Stored data
>>>>

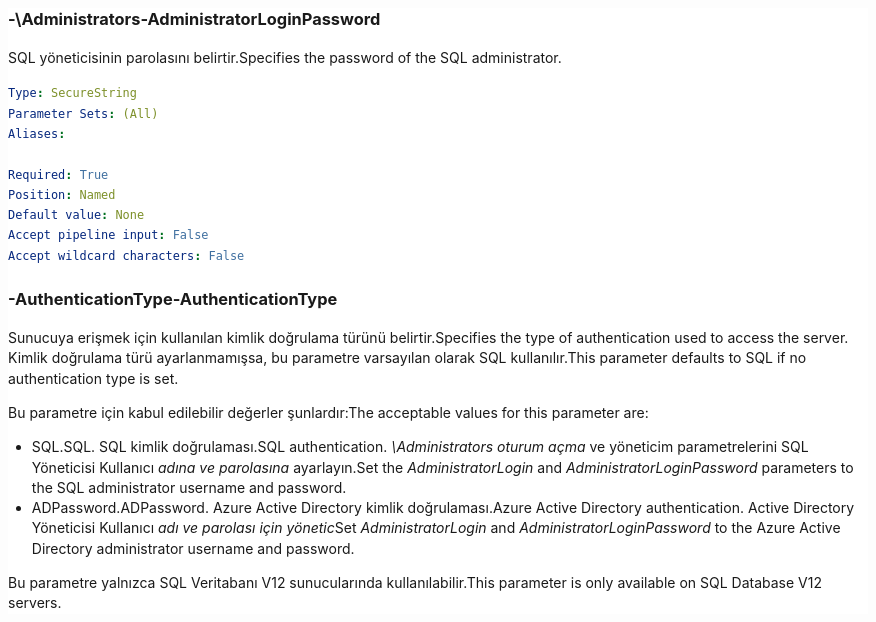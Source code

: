 ### <span data-ttu-id="8677d-114">-\Administrators</span><span class="sxs-lookup"><span data-stu-id="8677d-114">-AdministratorLoginPassword</span></span>
<span data-ttu-id="8677d-115">SQL yöneticisinin parolasını belirtir.</span><span class="sxs-lookup"><span data-stu-id="8677d-115">Specifies the password of the SQL administrator.</span></span>

```yaml
Type: SecureString
Parameter Sets: (All)
Aliases:

Required: True
Position: Named
Default value: None
Accept pipeline input: False
Accept wildcard characters: False
```

### <span data-ttu-id="8677d-116">-AuthenticationType</span><span class="sxs-lookup"><span data-stu-id="8677d-116">-AuthenticationType</span></span>
<span data-ttu-id="8677d-117">Sunucuya erişmek için kullanılan kimlik doğrulama türünü belirtir.</span><span class="sxs-lookup"><span data-stu-id="8677d-117">Specifies the type of authentication used to access the server.</span></span>
<span data-ttu-id="8677d-118">Kimlik doğrulama türü ayarlanmamışsa, bu parametre varsayılan olarak SQL kullanılır.</span><span class="sxs-lookup"><span data-stu-id="8677d-118">This parameter defaults to SQL if no authentication type is set.</span></span>

<span data-ttu-id="8677d-119">Bu parametre için kabul edilebilir değerler şunlardır:</span><span class="sxs-lookup"><span data-stu-id="8677d-119">The acceptable values for this parameter are:</span></span>

- <span data-ttu-id="8677d-120">SQL.</span><span class="sxs-lookup"><span data-stu-id="8677d-120">SQL.</span></span>
<span data-ttu-id="8677d-121">SQL kimlik doğrulaması.</span><span class="sxs-lookup"><span data-stu-id="8677d-121">SQL authentication.</span></span>
<span data-ttu-id="8677d-122">*\Administrators oturum açma* ve yöneticim parametrelerini SQL Yöneticisi Kullanıcı *adına ve parolasına* ayarlayın.</span><span class="sxs-lookup"><span data-stu-id="8677d-122">Set the *AdministratorLogin* and *AdministratorLoginPassword* parameters to the SQL administrator username and password.</span></span> 
- <span data-ttu-id="8677d-123">ADPassword.</span><span class="sxs-lookup"><span data-stu-id="8677d-123">ADPassword.</span></span>
<span data-ttu-id="8677d-124">Azure Active Directory kimlik doğrulaması.</span><span class="sxs-lookup"><span data-stu-id="8677d-124">Azure Active Directory authentication.</span></span>
<span data-ttu-id="8677d-125">Active Directory Yöneticisi Kullanıcı *adı ve parolası* *için yönetic*</span><span class="sxs-lookup"><span data-stu-id="8677d-125">Set *AdministratorLogin* and *AdministratorLoginPassword* to the Azure Active Directory administrator username and password.</span></span>

<span data-ttu-id="8677d-126">Bu parametre yalnızca SQL Veritabanı V12 sunucularında kullanılabilir.</span><span class="sxs-lookup"><span data-stu-id="8677d-126">This parameter is only available on SQL Database V12 servers.</span></span>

<<<<

PROBLEM:
Pictures excluded, repeat the records exactly from their opening line through the line containing "type is set.</span></span>".

RESPONSE TO THIS EXERCISE:
Source code

: ### <span data-ttu-id="8677d-114">-\Administrators</span><span class="sxs-lookup"><span data-stu-id="8677d-114">-AdministratorLoginPassword</span></span>
<span data-ttu-id="8677d-115">SQL yöneticisinin parolasını belirtir.</span><span class="sxs-lookup"><span data-stu-id="8677d-115">Specifies the password of the SQL administrator.</span></span>

```yaml
Type: SecureString
Parameter Sets: (All)
Aliases:

Required: True
Position: Named
Default value: None
Accept pipeline input: False
Accept wildcard characters: False
```

### <span data-ttu-id="8677d-116">-AuthenticationType</span><span class="sxs-lookup"><span data-stu-id="8677d-116">-AuthenticationType</span></span>
<span data-ttu-id="8677d-117">Sunucuya erişmek için kullanılan kimlik doğrulama türünü belirtir.</span><span class="sxs-lookup"><span data-stu-id="8677d-117">Specifies the type of authentication used to access the server.</span></span>
<span data-ttu-id="8677d-118">Kimlik doğrulama türü ayarlanmamışsa, bu parametre varsayılan olarak SQL kullanılır.</span><span class="sxs-lookup"><span data-stu-id="8677d-118">This parameter defaults to SQL if no authentication type is set.</span></span>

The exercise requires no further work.